===== Input data

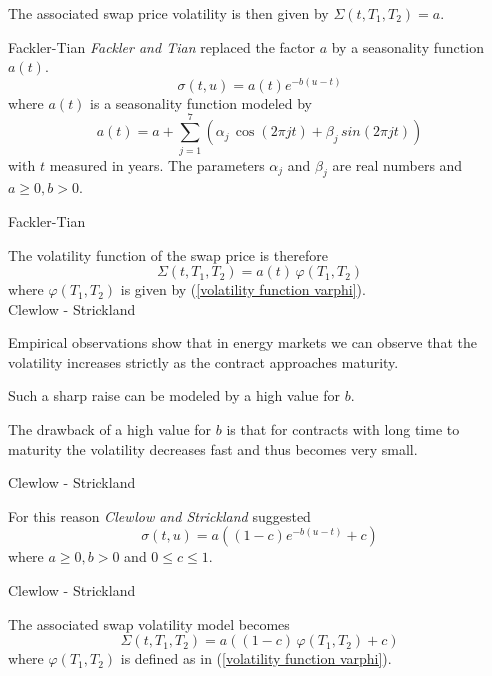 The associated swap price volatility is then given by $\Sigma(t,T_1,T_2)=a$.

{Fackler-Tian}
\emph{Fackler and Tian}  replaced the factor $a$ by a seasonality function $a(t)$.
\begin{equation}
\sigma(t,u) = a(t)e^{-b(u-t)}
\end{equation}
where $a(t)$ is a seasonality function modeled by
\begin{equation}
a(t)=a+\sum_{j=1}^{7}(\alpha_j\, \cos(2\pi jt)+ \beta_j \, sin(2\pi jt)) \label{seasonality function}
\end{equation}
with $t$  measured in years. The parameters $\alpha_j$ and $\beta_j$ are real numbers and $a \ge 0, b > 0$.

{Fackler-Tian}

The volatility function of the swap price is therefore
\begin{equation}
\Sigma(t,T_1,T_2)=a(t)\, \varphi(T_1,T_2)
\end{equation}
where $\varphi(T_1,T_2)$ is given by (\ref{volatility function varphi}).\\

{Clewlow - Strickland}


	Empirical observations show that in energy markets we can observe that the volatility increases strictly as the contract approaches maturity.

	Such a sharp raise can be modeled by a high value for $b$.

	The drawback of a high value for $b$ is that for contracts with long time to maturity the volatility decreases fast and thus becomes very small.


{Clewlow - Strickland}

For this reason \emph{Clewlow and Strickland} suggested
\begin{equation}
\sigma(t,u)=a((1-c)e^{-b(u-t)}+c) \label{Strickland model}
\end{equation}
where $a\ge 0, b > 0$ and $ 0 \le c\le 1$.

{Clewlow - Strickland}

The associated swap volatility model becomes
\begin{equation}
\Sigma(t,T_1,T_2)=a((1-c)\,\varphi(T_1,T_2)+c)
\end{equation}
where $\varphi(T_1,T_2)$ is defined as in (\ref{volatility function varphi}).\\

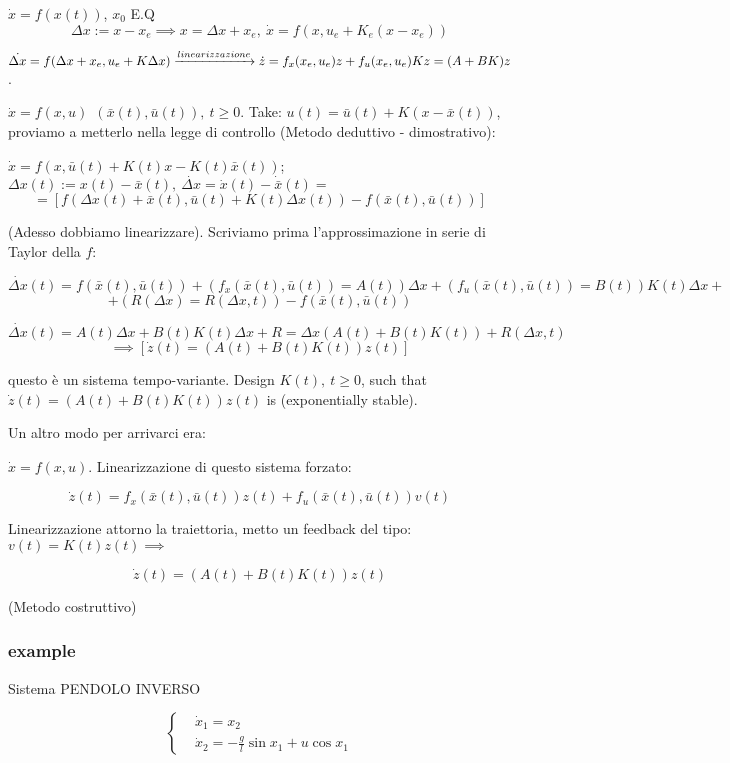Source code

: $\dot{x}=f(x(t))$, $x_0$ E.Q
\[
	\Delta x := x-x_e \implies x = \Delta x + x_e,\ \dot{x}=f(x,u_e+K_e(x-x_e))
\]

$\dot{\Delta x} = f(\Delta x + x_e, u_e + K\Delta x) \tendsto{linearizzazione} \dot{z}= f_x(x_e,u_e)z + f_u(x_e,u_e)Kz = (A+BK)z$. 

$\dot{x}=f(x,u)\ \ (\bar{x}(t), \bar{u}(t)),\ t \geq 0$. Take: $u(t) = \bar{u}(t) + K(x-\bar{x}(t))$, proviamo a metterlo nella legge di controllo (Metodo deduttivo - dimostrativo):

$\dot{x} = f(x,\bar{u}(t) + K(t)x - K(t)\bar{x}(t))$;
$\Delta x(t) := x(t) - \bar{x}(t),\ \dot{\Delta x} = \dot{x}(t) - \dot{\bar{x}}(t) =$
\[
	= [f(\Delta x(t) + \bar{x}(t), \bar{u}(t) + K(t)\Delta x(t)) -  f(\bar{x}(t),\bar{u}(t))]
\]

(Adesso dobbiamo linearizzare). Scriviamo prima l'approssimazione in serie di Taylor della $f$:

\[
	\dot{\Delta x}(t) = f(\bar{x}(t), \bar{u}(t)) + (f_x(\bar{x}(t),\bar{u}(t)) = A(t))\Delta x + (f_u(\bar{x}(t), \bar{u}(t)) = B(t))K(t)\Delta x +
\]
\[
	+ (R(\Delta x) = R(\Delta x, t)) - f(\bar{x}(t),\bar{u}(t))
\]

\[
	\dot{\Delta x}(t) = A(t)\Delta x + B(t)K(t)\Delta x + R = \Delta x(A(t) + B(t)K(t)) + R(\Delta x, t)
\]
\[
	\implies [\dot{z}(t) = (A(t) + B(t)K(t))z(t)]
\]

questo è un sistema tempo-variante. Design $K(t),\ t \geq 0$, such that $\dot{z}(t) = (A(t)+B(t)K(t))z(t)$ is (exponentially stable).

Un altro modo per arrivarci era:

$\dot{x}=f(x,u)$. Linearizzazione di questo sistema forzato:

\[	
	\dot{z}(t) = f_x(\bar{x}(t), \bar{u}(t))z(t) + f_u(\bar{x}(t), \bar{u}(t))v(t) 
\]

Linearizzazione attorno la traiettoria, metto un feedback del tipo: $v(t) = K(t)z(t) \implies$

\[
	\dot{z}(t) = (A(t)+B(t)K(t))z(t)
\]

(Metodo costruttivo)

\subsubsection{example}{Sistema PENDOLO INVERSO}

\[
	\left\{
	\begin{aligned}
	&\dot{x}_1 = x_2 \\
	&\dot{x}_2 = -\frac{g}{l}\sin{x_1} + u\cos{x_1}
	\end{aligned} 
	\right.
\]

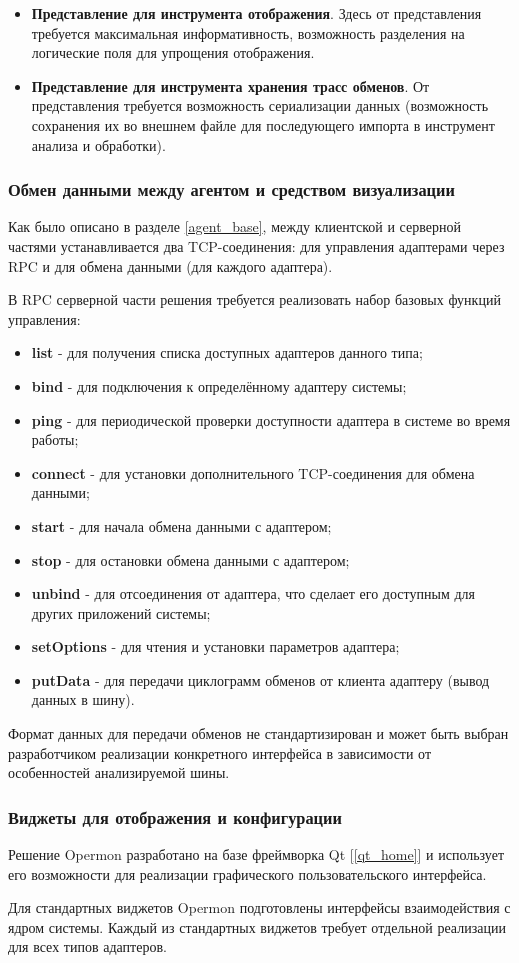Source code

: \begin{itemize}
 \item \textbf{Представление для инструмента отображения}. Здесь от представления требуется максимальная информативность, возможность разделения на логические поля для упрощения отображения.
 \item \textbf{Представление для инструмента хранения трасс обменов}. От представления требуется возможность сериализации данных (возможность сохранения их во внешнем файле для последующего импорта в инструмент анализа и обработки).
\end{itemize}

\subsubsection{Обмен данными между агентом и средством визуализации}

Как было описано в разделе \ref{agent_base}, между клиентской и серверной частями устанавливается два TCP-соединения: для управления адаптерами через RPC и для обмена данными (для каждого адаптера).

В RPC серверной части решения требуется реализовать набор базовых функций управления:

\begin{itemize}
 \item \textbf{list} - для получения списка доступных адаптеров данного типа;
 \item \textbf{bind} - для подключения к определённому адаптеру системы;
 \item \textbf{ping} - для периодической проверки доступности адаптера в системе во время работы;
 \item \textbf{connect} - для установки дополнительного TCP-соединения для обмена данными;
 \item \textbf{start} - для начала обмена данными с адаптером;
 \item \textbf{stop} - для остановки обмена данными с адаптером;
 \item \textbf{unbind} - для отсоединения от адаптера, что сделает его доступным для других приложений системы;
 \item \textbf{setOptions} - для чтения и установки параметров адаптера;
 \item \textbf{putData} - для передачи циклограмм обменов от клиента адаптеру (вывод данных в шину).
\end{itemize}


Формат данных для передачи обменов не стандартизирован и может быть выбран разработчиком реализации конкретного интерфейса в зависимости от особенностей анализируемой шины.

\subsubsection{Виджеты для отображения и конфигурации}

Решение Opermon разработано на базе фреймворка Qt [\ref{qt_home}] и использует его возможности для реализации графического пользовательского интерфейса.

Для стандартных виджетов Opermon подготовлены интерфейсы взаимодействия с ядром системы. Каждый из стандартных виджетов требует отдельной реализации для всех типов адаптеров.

==========

__The task__
Pull each line containing "value" from the records.

__Exercise result__
	Such a sharp raise can be modeled by a high value for $b$.
	The drawback of a high value for $b$ is that for contracts with long time to maturity the volatility decreases fast and thus becomes very small.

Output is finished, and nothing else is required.